• _Required work_
Give the number of lines that contain "label" in the listing, and write nothing else.

···

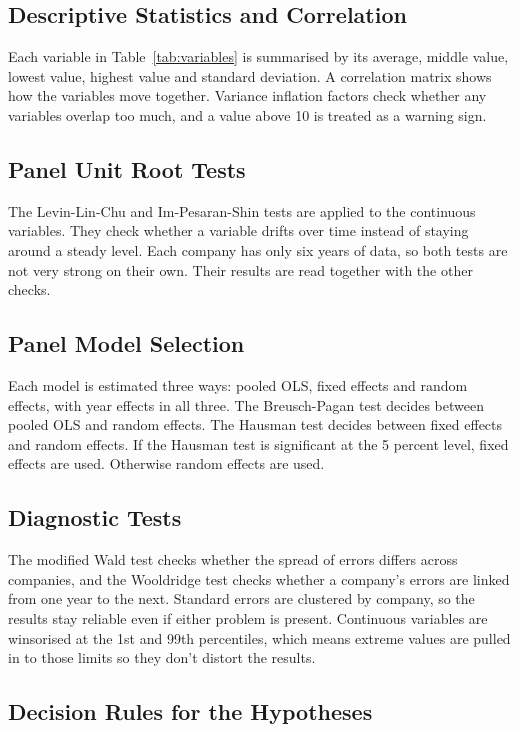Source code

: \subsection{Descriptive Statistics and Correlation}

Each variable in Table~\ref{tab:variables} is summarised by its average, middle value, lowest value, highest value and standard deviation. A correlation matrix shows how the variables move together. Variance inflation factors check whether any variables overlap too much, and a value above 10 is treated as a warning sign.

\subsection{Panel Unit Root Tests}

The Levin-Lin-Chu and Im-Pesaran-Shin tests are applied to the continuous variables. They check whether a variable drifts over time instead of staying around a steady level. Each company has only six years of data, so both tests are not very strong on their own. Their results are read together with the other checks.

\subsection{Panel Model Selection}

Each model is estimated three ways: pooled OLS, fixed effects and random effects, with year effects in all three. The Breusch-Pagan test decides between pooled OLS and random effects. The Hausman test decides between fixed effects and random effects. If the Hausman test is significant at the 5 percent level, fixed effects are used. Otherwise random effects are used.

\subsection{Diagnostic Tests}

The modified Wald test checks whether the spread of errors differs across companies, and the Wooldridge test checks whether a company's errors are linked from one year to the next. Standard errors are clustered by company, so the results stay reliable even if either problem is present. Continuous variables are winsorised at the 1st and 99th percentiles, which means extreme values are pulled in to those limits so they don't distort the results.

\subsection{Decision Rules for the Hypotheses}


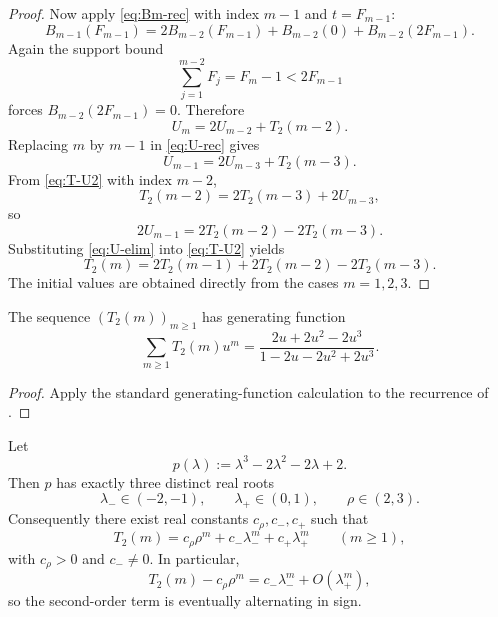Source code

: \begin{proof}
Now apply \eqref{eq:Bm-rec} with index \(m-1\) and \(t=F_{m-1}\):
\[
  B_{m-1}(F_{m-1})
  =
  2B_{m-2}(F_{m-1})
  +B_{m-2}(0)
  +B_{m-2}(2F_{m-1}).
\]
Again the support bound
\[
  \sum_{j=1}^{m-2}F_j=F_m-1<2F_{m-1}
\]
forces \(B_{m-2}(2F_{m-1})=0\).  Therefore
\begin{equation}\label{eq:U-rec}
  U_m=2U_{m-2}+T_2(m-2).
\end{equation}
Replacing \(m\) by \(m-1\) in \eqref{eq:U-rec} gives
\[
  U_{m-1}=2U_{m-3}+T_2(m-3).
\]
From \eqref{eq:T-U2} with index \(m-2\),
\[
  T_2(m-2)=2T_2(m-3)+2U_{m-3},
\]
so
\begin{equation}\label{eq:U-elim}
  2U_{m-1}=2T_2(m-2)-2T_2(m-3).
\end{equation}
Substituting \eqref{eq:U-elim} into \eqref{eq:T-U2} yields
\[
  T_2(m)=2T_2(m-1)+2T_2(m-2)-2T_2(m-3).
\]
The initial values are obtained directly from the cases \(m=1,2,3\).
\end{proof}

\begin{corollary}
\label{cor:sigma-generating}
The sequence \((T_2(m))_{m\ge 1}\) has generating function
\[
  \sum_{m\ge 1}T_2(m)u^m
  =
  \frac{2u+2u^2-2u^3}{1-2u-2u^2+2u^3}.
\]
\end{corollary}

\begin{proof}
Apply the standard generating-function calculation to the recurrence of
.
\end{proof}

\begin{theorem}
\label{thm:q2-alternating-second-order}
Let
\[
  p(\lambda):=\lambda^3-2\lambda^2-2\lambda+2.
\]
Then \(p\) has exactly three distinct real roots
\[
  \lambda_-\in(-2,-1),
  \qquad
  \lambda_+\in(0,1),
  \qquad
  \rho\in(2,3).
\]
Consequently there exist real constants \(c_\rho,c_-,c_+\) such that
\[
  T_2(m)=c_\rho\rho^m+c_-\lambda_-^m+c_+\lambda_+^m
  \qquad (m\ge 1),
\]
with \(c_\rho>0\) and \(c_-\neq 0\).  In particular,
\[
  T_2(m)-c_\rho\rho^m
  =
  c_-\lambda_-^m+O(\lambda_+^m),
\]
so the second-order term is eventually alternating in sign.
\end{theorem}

···

• _Task output_
4